We gave Terah one of her presents (her very own pruners and flower trimmers) the day before her birthday as we were pretty sure she'd like to try them out for the final corn and squash harvests of the year. She did! Jason and I marveled at the large winter squashes we pulled out of the patch. After the horrendous start to the season, we were bracing ourselves for very little winter squash. I am once again nothing short of amazed at plants!
 
On the eve of Terah's birth we had fun all laying in bed together and looking at pictures and videos of Terah as a baby and then we cracked open the folder of photos of her actual birth. Due to the fact that I lose all sense of modesty when laboring, those pictures are only for family viewing but Terah got to see herself being born and we talked through the labor. At one point I said something like "I was working pretty hard at that point." As we flipped through the pictures, Terah piped up, "But it was worth it." Oh, it was so worth it!

As we flipped through pictures, we had this very fun realization: On the eve of Terah's birth, Alida was wearing the exact same footie pajamas that Terah had on at that moment (the eve of her fourth birthday).
There was no sleeping in for Terah on her birthday. I was still trying to wrap up a few work things and so she got busy splitting apart garlic cloves for planting later that day. It took considerable effort to keep her occupied with other things until Jason was done chores and Kali was up. She was eager to open some presents!
So the day was a mix of specific birthday fun and family gardening (which was also fun!). We got our hard and soft neck garlic planted, harvested the ginger and brought in the pineapple and amaryllis. Terah enjoyed her new sewing cards and paints, helped me make the cupcakes for her birthday, savored the extra attentiveness of her big sisters to her every whim and then we welcomed Aunt Christie who joined in time for her birthday dinner and was staying with us for the weekend. It was a good day and her party was not even until the next day! At breakfast we had started eating before she reminded us, "You didn't sing Happy Birthday to me." We fixed that immediately! And lest one questions the picture of her vacuuming below, this gal is EAGER to be grown up and do things she could not do previously so operating the vacuum solo is a sign of her grown-up-ness, as is using sharp knives in the kitchen!

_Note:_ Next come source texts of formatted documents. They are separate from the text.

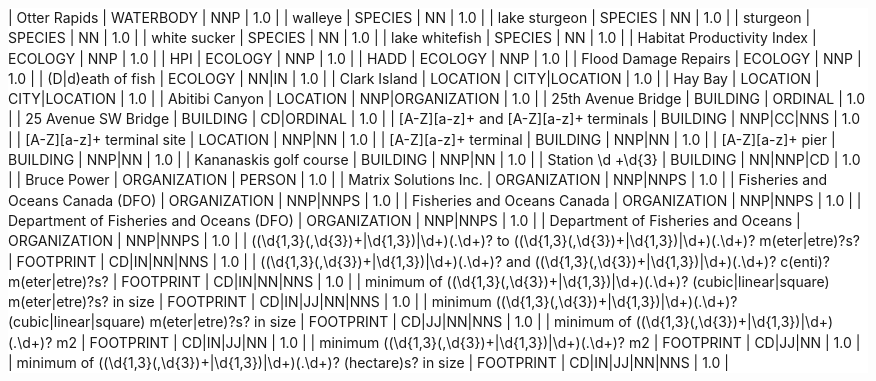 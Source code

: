 | Otter Rapids                                                                                                         | WATERBODY    | NNP                 | 1.0        |
| walleye                                                                                                              | SPECIES      | NN                  | 1.0        |
| lake sturgeon                                                                                                        | SPECIES      | NN                  | 1.0        |
| sturgeon                                                                                                             | SPECIES      | NN                  | 1.0        |
| white sucker                                                                                                         | SPECIES      | NN                  | 1.0        |
| lake whitefish                                                                                                       | SPECIES      | NN                  | 1.0        |
| Habitat Productivity Index                                                                                           | ECOLOGY      | NNP                 | 1.0        |
| HPI                                                                                                                  | ECOLOGY      | NNP                 | 1.0        |
| HADD                                                                                                                 | ECOLOGY      | NNP                 | 1.0        |
| Flood Damage Repairs                                                                                                 | ECOLOGY      | NNP                 | 1.0        |
| (D\|d)eath of fish                                                                                                   | ECOLOGY      | NN\|IN              | 1.0        |
| Clark Island                                                                                                         | LOCATION     | CITY\|LOCATION      | 1.0        |
| Hay Bay                                                                                                              | LOCATION     | CITY\|LOCATION      | 1.0        |
| Abitibi Canyon                                                                                                       | LOCATION     | NNP\|ORGANIZATION   | 1.0        |
| 25th Avenue Bridge                                                                                                   | BUILDING     | ORDINAL             | 1.0        |
| 25 Avenue SW Bridge                                                                                                  | BUILDING     | CD\|ORDINAL         | 1.0        |
| [A-Z][a-z]+ and [A-Z][a-z]+ terminals                                                                                | BUILDING     | NNP\|CC\|NNS        | 1.0        |
| [A-Z][a-z]+ terminal site                                                                                            | LOCATION     | NNP\|NN             | 1.0        |
| [A-Z][a-z]+ terminal                                                                                                 | BUILDING     | NNP\|NN             | 1.0        |
| [A-Z][a-z]+ pier                                                                                                     | BUILDING     | NNP\|NN             | 1.0        |
| Kananaskis golf course                                                                                               | BUILDING     | NNP\|NN             | 1.0        |
| Station \d \+\d{3}                                                                                                   | BUILDING     | NN\|NNP\|CD         | 1.0        |
| Bruce Power                                                                                                          | ORGANIZATION | PERSON              | 1.0        |
| Matrix Solutions Inc\.                                                                                               | ORGANIZATION | NNP\|NNPS           | 1.0        |
| Fisheries and Oceans Canada \(DFO\)                                                                                  | ORGANIZATION | NNP\|NNPS           | 1.0        |
| Fisheries and Oceans Canada                                                                                          | ORGANIZATION | NNP\|NNPS           | 1.0        |
| Department of Fisheries and Oceans \(DFO\)                                                                           | ORGANIZATION | NNP\|NNPS           | 1.0        |
| Department of Fisheries and Oceans                                                                                   | ORGANIZATION | NNP\|NNPS           | 1.0        |
| ((\d{1,3}(\,\d{3})+\|\d{1,3})\|\d+)(\.\d+)? to ((\d{1,3}(\,\d{3})+\|\d{1,3})\|\d+)(\.\d+)? m(eter\|etre)?s?          | FOOTPRINT    | CD\|IN\|NN\|NNS     | 1.0        |
| ((\d{1,3}(\,\d{3})+\|\d{1,3})\|\d+)(\.\d+)? and ((\d{1,3}(\,\d{3})+\|\d{1,3})\|\d+)(\.\d+)? c(enti)?m(eter\|etre)?s? | FOOTPRINT    | CD\|IN\|NN\|NNS     | 1.0        |
| minimum of ((\d{1,3}(\,\d{3})+\|\d{1,3})\|\d+)(\.\d+)? (cubic\|linear\|square) m(eter\|etre)?s? in size              | FOOTPRINT    | CD\|IN\|JJ\|NN\|NNS | 1.0        |
| minimum ((\d{1,3}(\,\d{3})+\|\d{1,3})\|\d+)(\.\d+)? (cubic\|linear\|square) m(eter\|etre)?s? in size                 | FOOTPRINT    | CD\|JJ\|NN\|NNS     | 1.0        |
| minimum of ((\d{1,3}(\,\d{3})+\|\d{1,3})\|\d+)(\.\d+)? m2                                                            | FOOTPRINT    | CD\|IN\|JJ\|NN      | 1.0        |
| minimum ((\d{1,3}(\,\d{3})+\|\d{1,3})\|\d+)(\.\d+)? m2                                                               | FOOTPRINT    | CD\|JJ\|NN          | 1.0        |
| minimum of ((\d{1,3}(\,\d{3})+\|\d{1,3})\|\d+)(\.\d+)? (hectare)s? in size                                           | FOOTPRINT    | CD\|IN\|JJ\|NN\|NNS | 1.0        | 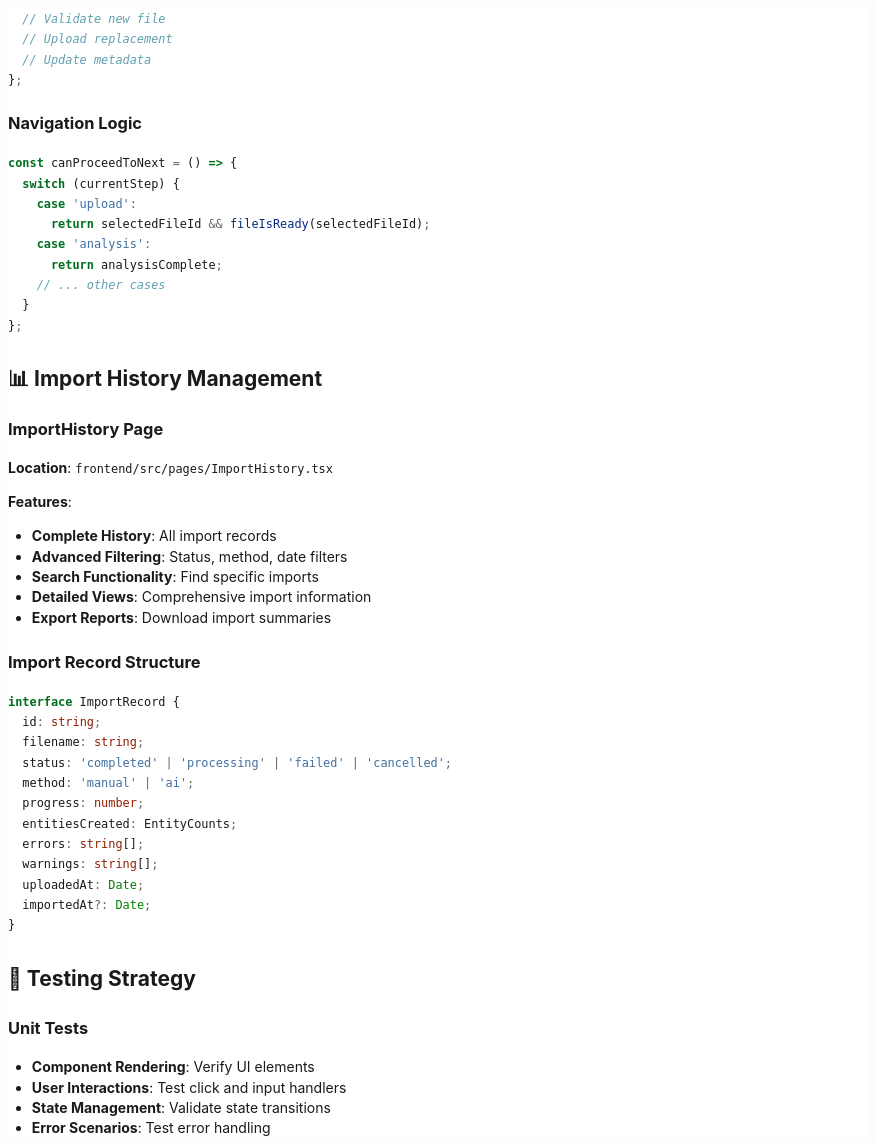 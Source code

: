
 ```typescript
  // Validate new file
  // Upload replacement
  // Update metadata
};
```

### Navigation Logic
```typescript
const canProceedToNext = () => {
  switch (currentStep) {
    case 'upload':
      return selectedFileId && fileIsReady(selectedFileId);
    case 'analysis':
      return analysisComplete;
    // ... other cases
  }
};
```

## 📊 Import History Management

### ImportHistory Page
**Location**: `frontend/src/pages/ImportHistory.tsx`

**Features**:
- **Complete History**: All import records
- **Advanced Filtering**: Status, method, date filters
- **Search Functionality**: Find specific imports
- **Detailed Views**: Comprehensive import information
- **Export Reports**: Download import summaries

### Import Record Structure
```typescript
interface ImportRecord {
  id: string;
  filename: string;
  status: 'completed' | 'processing' | 'failed' | 'cancelled';
  method: 'manual' | 'ai';
  progress: number;
  entitiesCreated: EntityCounts;
  errors: string[];
  warnings: string[];
  uploadedAt: Date;
  importedAt?: Date;
}
```

## 🧪 Testing Strategy

### Unit Tests
- **Component Rendering**: Verify UI elements
- **User Interactions**: Test click and input handlers
- **State Management**: Validate state transitions
- **Error Scenarios**: Test error handling
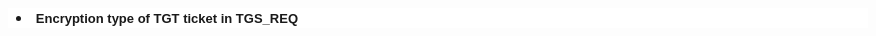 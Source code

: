   - <span style="font-size: 12pt; line-height: 115%; font-family: &#39;Calibri&#39;,&#39;sans-serif&#39;; mso-ascii-theme-font: minor-latin; mso-fareast-font-family: &#39;Times New Roman&#39;; mso-fareast-theme-font: minor-fareast; mso-hansi-theme-font: minor-latin; mso-bidi-font-family: &#39;Times New Roman&#39;; mso-bidi-theme-font: minor-bidi; mso-fareast-language: ZH-CN; mso-ansi-language: EN-US; mso-bidi-language: AR-SA;"><span style="mso-spacerun: yes;"><span style="font-family: tahoma,arial,helvetica,sans-serif;"><span style="font-size: small;"><span style="font-size: 12pt; line-height: 115%; font-family: &#39;Calibri&#39;,&#39;sans-serif&#39;; mso-ascii-theme-font: minor-latin; mso-fareast-font-family: &#39;Times New Roman&#39;; mso-fareast-theme-font: minor-fareast; mso-hansi-theme-font: minor-latin; mso-bidi-font-family: &#39;Times New Roman&#39;; mso-bidi-theme-font: minor-bidi; mso-fareast-language: ZH-CN; mso-ansi-language: EN-US; mso-bidi-language: AR-SA;"><span style="font-family: tahoma,arial,helvetica,sans-serif;"><span style="font-size: small;"><span style="line-height: 115%; mso-ascii-theme-font: minor-latin; mso-fareast-font-family: &#39;Times New Roman&#39;; mso-fareast-theme-font: minor-fareast; mso-hansi-theme-font: minor-latin; mso-bidi-font-family: &#39;Times New Roman&#39;; mso-bidi-theme-font: minor-bidi; mso-fareast-language: ZH-CN; mso-ansi-language: EN-US; mso-bidi-language: AR-SA;"><span style="mso-spacerun: yes;"><span style="font-size: 11pt; line-height: 115%; font-family: &#39;Calibri&#39;,&#39;sans-serif&#39;; mso-ascii-theme-font: minor-latin; mso-fareast-font-family: &#39;Times New Roman&#39;; mso-fareast-theme-font: minor-fareast; mso-hansi-theme-font: minor-latin; mso-bidi-font-family: &#39;Times New Roman&#39;; mso-bidi-theme-font: minor-bidi; mso-fareast-language: ZH-CN; mso-ansi-language: EN-US; mso-bidi-language: AR-SA;"><span style="font-family: tahoma,arial,helvetica,sans-serif;"><span style="font-size: small;"><span style="font-size: 11pt; line-height: 115%; font-family: &#39;Calibri&#39;,&#39;sans-serif&#39;; mso-ascii-theme-font: minor-latin; mso-fareast-font-family: &#39;Times New Roman&#39;; mso-fareast-theme-font: minor-fareast; mso-hansi-theme-font: minor-latin; mso-bidi-font-family: &#39;Times New Roman&#39;; mso-bidi-theme-font: minor-bidi; mso-fareast-language: ZH-CN; mso-ansi-language: EN-US; mso-bidi-language: AR-SA;"><span style="mso-spacerun: yes;"><span style="font-family: tahoma,arial,helvetica,sans-serif;"><span style="font-size: small;"><span style="line-height: 115%; mso-ascii-theme-font: minor-latin; mso-fareast-font-family: &#39;Times New Roman&#39;; mso-fareast-theme-font: minor-fareast; mso-hansi-theme-font: minor-latin; mso-bidi-font-family: &#39;Times New Roman&#39;; mso-bidi-theme-font: minor-bidi; mso-fareast-language: ZH-CN; mso-ansi-language: EN-US; mso-bidi-language: AR-SA;"><span style="mso-spacerun: yes;"><span style="line-height: 115%; mso-ascii-theme-font: minor-latin; mso-fareast-font-family: &#39;Times New Roman&#39;; mso-fareast-theme-font: minor-fareast; mso-hansi-theme-font: minor-latin; mso-bidi-font-family: &#39;Times New Roman&#39;; mso-bidi-theme-font: minor-bidi; mso-fareast-language: ZH-CN; mso-ansi-language: EN-US; mso-bidi-language: AR-SA;">**<span style="font-size: 12pt; line-height: 115%; font-family: &#39;Calibri&#39;,&#39;sans-serif&#39;; mso-ascii-theme-font: minor-latin; mso-fareast-font-family: &#39;Times New Roman&#39;; mso-fareast-theme-font: minor-fareast; mso-hansi-theme-font: minor-latin; mso-bidi-font-family: &#39;Times New Roman&#39;; mso-bidi-theme-font: minor-bidi; mso-fareast-language: ZH-CN; mso-ansi-language: EN-US; mso-bidi-language: AR-SA;"> <span style="font-family: tahoma,arial,helvetica,sans-serif;"><span style="font-size: small;">Encryption
    type of TGT ticket in TGS\_REQ<span style="mso-spacerun: yes;">    
    </span></span></span></span>**</span></span></span></span></span></span></span></span></span></span></span></span></span></span></span></span></span></span></span>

Yesterday was her second day of minikickers and I was able to be with her for this one. She was mostly attached to me for the hour and still would not play freeze tag. On a few of the activities, she got comfortable enough to let go of my hand for a few minutes. I've noticed that she almost always sticks her tongue out when kicking the ball! She seemed to mostly enjoy it but is still hesitant to fully engage. There are a number of things about the set up of the whole thing that I think could easily be tweaked to increase kiddo comfort.

Following soccer for all three girls, the attention turned to party time! Terah along with 21 others who love her dearly celebrated together last evening over a meal of all her favorite foods - though she mostly just ate the boxed macaroni and cheese - and a birthday egg hunt and some pin the tail or bow on the bunny. She was still going strong after 9 p.m. Her mother was not! She seemed to feel loved and celebrated, so I'd say her 4th birthday was a success! Currently, as I write this blog, she is enjoying her new sticker activity books from her aunts!
 
P.s. And, in case anyone is wondering, the piglets are still cute!